» **Problem description**:
Once you reach the line containing "- [ ] Caching strategy" in the entries below, write out that line and each one after it down to the line containing "- [ ] Booking conversion rate tracking", exactly and with nothing added.

+++ Records to use

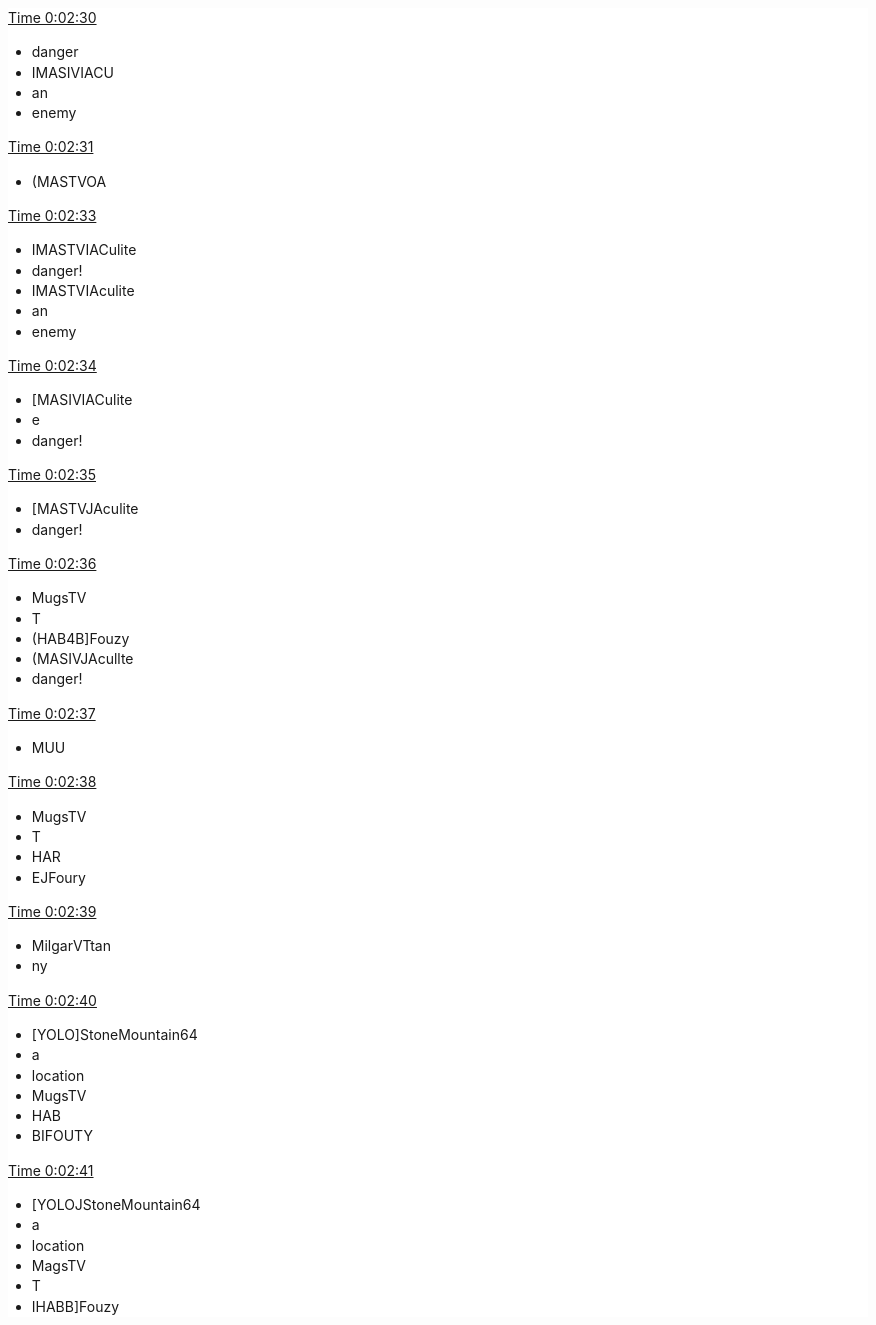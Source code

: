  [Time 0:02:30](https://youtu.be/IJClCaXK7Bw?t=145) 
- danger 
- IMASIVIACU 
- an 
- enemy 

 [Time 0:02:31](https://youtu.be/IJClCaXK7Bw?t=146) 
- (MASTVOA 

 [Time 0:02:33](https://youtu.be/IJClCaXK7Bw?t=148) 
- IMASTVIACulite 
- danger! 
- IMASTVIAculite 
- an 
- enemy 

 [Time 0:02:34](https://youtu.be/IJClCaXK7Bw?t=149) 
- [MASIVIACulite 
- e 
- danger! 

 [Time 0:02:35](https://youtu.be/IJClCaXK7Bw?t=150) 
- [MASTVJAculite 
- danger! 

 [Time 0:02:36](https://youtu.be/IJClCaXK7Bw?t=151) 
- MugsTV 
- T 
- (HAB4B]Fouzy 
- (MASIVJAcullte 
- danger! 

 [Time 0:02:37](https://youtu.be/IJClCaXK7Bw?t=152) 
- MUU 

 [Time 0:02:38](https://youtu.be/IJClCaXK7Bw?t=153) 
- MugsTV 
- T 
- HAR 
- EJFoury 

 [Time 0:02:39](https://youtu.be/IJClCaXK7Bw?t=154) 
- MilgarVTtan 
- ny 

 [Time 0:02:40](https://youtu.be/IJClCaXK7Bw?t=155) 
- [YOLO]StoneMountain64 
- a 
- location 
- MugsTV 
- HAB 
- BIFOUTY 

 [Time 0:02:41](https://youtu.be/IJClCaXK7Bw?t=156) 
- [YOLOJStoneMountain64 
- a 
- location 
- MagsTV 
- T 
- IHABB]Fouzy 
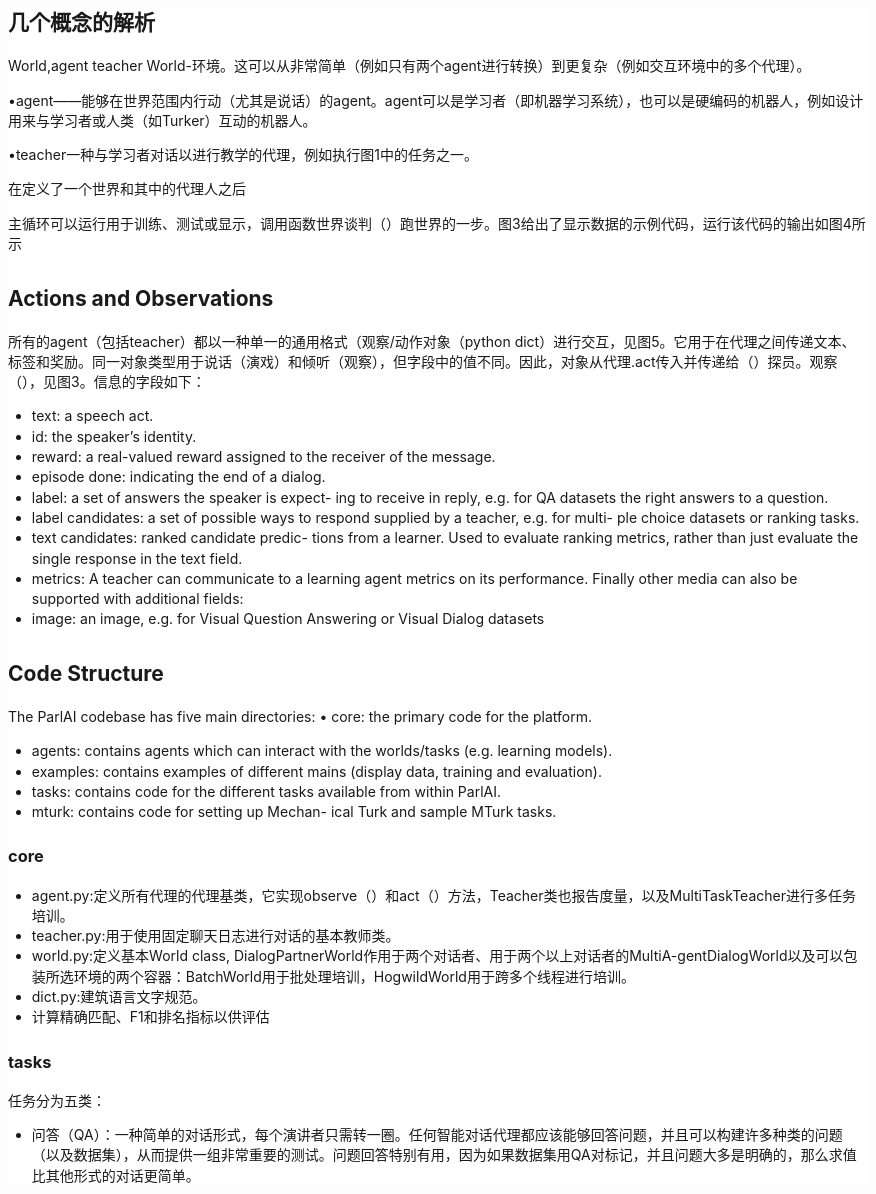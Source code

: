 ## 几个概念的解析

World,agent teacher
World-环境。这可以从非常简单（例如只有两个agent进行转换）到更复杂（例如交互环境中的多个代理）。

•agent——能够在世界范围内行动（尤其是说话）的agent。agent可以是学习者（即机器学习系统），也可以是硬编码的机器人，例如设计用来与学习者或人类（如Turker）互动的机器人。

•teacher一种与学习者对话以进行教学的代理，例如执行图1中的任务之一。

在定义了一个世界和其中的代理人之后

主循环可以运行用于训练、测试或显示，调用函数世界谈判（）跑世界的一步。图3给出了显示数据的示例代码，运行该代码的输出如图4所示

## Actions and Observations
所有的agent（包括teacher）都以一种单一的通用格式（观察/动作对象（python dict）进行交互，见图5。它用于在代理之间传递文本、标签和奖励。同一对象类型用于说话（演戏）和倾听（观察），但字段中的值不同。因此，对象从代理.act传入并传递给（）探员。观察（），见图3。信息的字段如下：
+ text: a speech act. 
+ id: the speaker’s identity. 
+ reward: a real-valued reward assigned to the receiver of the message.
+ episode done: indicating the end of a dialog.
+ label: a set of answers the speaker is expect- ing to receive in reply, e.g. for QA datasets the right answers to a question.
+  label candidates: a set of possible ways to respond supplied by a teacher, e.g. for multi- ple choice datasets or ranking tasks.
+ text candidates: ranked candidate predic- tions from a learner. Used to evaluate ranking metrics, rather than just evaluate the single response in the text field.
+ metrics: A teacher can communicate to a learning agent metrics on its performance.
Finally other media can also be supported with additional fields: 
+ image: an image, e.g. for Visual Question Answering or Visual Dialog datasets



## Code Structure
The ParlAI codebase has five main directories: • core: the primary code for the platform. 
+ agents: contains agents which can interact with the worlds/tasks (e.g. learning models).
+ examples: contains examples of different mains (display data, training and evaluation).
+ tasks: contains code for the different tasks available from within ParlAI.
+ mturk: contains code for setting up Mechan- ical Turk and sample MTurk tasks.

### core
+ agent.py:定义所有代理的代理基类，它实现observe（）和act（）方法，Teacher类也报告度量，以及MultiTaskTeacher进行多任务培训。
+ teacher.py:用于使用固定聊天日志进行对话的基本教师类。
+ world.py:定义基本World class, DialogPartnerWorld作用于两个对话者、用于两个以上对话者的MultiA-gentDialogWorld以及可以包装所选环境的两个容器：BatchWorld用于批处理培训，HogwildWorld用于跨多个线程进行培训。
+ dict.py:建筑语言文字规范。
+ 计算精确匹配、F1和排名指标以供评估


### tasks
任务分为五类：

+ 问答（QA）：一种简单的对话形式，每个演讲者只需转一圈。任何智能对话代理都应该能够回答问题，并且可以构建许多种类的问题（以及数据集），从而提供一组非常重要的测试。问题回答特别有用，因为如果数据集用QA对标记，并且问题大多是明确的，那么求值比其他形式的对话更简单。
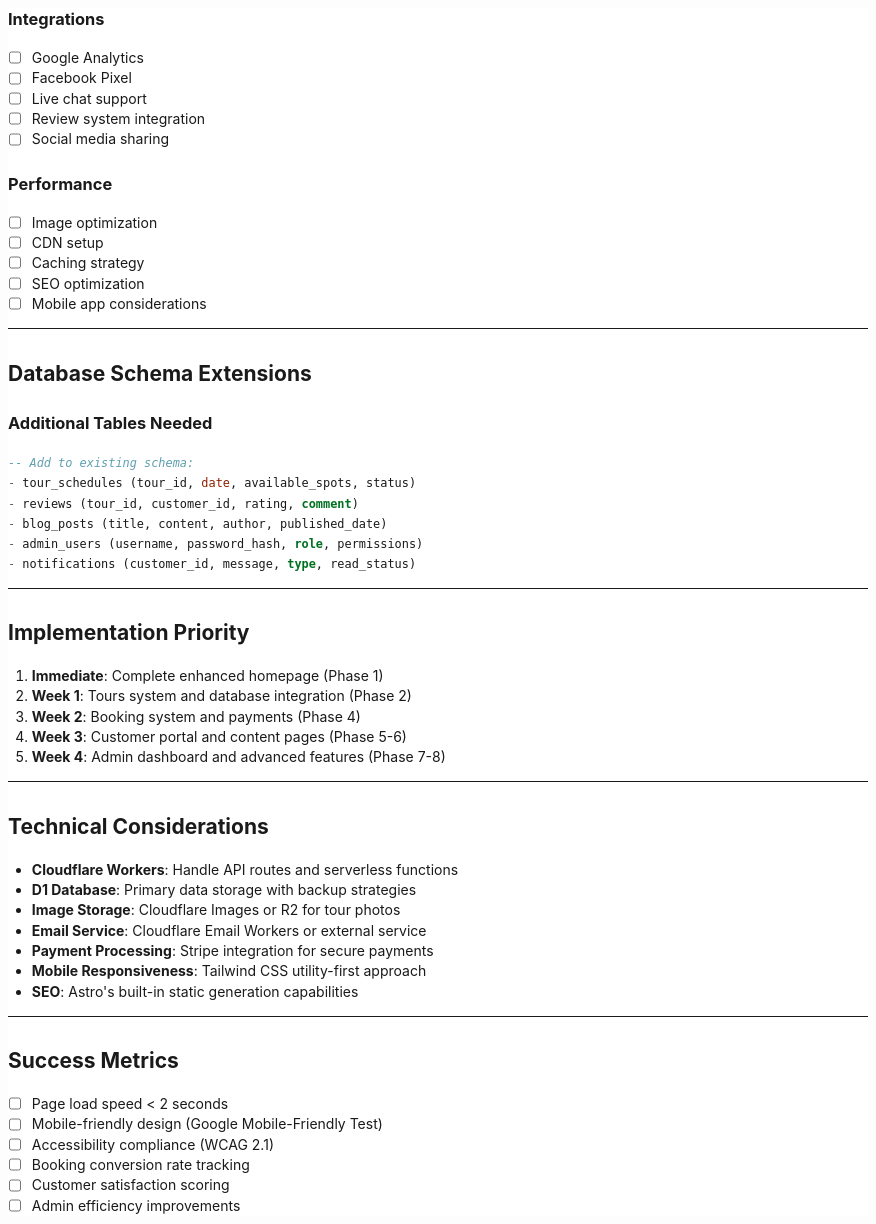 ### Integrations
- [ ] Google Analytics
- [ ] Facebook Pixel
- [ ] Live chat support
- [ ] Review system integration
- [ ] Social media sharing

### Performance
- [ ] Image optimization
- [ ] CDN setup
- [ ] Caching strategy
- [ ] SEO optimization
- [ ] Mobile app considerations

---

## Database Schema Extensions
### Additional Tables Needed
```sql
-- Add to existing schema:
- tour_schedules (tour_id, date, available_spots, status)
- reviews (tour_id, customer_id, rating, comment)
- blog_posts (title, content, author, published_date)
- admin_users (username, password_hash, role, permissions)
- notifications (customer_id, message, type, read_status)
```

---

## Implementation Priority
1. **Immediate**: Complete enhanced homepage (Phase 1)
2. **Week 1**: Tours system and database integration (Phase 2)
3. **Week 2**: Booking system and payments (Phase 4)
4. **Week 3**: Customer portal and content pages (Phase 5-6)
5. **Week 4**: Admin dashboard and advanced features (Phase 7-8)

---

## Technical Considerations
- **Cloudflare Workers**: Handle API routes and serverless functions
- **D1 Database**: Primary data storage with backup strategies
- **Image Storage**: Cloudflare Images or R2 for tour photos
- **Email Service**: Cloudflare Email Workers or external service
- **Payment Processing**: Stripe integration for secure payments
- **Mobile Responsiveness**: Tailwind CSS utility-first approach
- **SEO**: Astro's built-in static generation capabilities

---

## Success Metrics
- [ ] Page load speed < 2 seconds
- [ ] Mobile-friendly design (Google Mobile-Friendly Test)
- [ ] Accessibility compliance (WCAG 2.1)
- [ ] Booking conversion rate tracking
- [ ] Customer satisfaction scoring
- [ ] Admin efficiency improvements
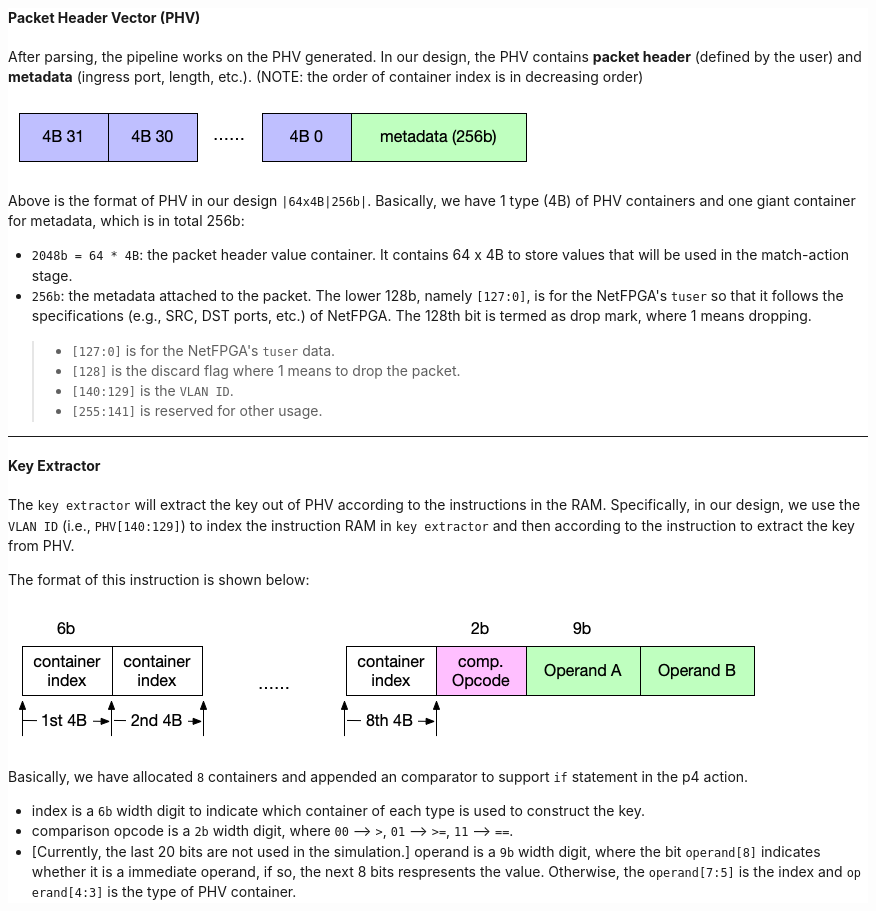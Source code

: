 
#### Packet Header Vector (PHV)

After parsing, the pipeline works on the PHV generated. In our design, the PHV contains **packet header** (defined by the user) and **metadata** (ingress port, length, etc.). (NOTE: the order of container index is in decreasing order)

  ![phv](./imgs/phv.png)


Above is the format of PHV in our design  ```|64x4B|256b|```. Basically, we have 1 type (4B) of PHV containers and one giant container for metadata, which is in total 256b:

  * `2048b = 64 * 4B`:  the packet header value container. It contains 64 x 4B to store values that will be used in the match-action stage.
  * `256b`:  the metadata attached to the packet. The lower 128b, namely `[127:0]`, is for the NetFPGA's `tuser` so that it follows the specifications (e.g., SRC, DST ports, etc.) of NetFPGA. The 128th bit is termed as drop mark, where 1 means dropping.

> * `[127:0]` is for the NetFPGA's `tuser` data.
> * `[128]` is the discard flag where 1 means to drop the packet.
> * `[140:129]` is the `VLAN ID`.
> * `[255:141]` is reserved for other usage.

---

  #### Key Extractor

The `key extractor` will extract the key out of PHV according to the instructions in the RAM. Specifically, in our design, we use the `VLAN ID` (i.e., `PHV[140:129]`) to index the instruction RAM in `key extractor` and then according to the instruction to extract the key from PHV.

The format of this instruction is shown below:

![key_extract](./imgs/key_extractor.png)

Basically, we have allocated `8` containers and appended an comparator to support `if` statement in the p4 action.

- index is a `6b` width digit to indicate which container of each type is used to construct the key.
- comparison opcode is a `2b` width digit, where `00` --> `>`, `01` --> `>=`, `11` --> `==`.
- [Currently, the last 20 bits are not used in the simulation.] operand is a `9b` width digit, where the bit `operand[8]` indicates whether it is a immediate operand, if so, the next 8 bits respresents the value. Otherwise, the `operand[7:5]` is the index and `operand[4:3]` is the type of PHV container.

++++++

» **Output of the exercise**:
- [ ] Caching strategy
- [ ] SEO optimization
- [ ] Mobile app considerations

---

## Database Schema Extensions
### Additional Tables Needed
```sql
-- Add to existing schema:
- tour_schedules (tour_id, date, available_spots, status)
- reviews (tour_id, customer_id, rating, comment)
- blog_posts (title, content, author, published_date)
- admin_users (username, password_hash, role, permissions)
- notifications (customer_id, message, type, read_status)
```

---

## Implementation Priority
1. **Immediate**: Complete enhanced homepage (Phase 1)
2. **Week 1**: Tours system and database integration (Phase 2)
3. **Week 2**: Booking system and payments (Phase 4)
4. **Week 3**: Customer portal and content pages (Phase 5-6)
5. **Week 4**: Admin dashboard and advanced features (Phase 7-8)

---

## Technical Considerations
- **Cloudflare Workers**: Handle API routes and serverless functions
- **D1 Database**: Primary data storage with backup strategies
- **Image Storage**: Cloudflare Images or R2 for tour photos
- **Email Service**: Cloudflare Email Workers or external service
- **Payment Processing**: Stripe integration for secure payments
- **Mobile Responsiveness**: Tailwind CSS utility-first approach
- **SEO**: Astro's built-in static generation capabilities

---

## Success Metrics
- [ ] Page load speed < 2 seconds
- [ ] Mobile-friendly design (Google Mobile-Friendly Test)
- [ ] Accessibility compliance (WCAG 2.1)
- [ ] Booking conversion rate tracking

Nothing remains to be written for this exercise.